▶ [WHAT YOU WILL DO] Each line of the material holding the word "traer" must be identified and copied.

▶ [GIVEN RECORDS]
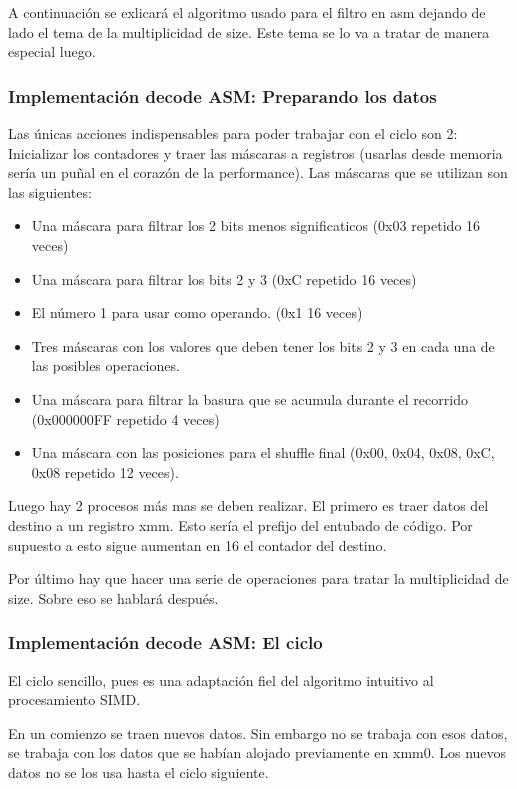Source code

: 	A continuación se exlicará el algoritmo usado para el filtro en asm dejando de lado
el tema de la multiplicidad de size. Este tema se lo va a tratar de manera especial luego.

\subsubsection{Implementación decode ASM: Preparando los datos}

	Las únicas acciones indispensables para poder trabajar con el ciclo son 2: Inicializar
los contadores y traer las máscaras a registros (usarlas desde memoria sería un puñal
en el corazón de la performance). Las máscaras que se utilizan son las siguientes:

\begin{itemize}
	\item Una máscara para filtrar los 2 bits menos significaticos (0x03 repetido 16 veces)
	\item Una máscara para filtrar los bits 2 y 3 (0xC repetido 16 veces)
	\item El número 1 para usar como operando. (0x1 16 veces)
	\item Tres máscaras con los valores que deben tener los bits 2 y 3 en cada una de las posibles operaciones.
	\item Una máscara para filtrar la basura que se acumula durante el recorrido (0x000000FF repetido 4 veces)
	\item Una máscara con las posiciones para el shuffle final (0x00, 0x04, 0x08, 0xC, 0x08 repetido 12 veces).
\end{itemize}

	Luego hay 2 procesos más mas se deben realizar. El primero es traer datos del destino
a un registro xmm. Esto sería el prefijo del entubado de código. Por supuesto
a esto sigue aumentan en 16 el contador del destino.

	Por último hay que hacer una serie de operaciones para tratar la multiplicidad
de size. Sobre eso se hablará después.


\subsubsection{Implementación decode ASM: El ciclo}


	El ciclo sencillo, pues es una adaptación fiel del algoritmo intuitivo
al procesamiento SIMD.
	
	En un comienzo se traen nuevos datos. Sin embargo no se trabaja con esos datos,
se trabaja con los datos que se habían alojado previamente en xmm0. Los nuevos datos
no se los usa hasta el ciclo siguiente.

▶ [RESPONSE TO THE TASK]
los contadores y traer las máscaras a registros (usarlas desde memoria sería un puñal
	Luego hay 2 procesos más mas se deben realizar. El primero es traer datos del destino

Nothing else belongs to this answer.